**Your objective:**
Search the entries for lines that contain the word "these", and report each one found.

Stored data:
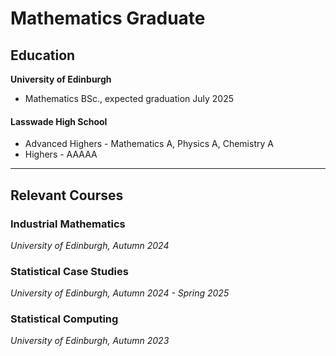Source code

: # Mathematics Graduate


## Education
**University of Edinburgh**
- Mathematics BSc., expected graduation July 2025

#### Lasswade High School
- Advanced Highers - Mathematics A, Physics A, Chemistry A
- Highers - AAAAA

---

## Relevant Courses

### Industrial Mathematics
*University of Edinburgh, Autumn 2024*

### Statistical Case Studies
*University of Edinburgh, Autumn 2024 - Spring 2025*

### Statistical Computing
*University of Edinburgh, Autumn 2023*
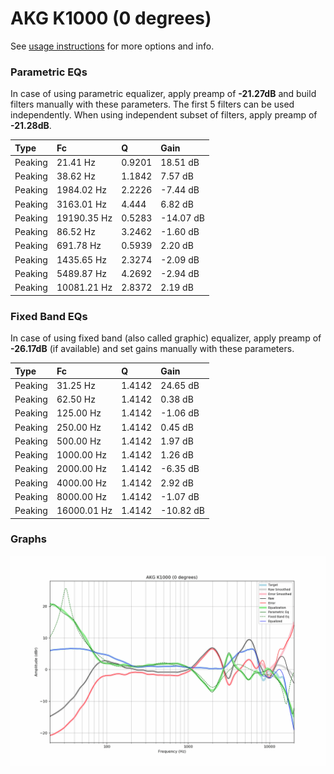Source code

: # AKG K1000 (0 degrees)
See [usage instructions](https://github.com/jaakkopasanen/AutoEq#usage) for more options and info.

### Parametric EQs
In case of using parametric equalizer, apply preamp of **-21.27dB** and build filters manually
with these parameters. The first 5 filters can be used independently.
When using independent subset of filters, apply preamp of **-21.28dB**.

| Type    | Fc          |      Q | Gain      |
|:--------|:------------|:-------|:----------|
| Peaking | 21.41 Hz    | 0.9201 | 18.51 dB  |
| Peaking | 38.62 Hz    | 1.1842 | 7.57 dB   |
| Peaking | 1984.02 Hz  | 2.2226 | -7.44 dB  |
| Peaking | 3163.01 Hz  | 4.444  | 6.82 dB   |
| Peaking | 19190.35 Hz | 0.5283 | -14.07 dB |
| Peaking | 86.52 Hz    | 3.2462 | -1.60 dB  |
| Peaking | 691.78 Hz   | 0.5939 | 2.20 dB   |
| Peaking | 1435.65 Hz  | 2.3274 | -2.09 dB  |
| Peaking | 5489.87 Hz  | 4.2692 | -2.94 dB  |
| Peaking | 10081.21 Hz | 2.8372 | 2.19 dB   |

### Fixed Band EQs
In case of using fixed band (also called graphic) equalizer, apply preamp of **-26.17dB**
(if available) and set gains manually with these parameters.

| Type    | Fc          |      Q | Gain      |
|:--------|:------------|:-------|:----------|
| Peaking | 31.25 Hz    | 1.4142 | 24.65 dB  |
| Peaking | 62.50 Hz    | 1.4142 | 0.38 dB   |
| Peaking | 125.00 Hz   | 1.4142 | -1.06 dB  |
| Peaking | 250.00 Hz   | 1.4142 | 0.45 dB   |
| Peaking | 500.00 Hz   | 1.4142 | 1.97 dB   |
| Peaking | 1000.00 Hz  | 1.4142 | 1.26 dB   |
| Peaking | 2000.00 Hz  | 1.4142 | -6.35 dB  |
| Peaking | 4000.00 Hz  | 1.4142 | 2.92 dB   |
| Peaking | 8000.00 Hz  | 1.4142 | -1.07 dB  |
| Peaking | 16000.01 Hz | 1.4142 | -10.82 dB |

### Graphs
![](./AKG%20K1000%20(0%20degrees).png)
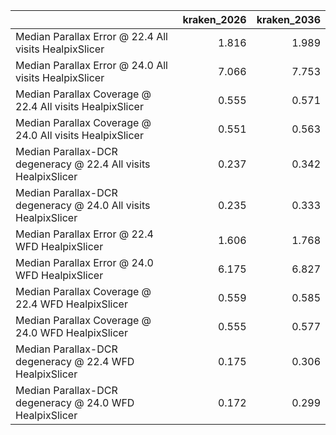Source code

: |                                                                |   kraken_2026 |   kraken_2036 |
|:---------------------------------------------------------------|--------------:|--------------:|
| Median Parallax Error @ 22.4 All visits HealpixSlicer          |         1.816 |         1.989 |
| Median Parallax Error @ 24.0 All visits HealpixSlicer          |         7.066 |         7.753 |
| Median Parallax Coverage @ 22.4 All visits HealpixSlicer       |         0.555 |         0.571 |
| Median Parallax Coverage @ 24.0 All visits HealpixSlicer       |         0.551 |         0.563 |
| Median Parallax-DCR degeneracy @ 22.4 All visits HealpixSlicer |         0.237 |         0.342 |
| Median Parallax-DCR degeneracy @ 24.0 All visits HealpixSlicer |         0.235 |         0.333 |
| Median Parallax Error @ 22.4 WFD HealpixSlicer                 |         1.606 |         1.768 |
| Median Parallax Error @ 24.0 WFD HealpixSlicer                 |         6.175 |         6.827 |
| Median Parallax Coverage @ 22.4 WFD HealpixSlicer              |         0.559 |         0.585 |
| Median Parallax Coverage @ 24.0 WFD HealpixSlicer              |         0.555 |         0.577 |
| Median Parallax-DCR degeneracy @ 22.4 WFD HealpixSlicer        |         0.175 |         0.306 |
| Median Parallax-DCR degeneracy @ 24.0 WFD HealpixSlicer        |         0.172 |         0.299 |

**Output:**
with these parameters. The first 5 filters can be used independently.
(if available) and set gains manually with these parameters.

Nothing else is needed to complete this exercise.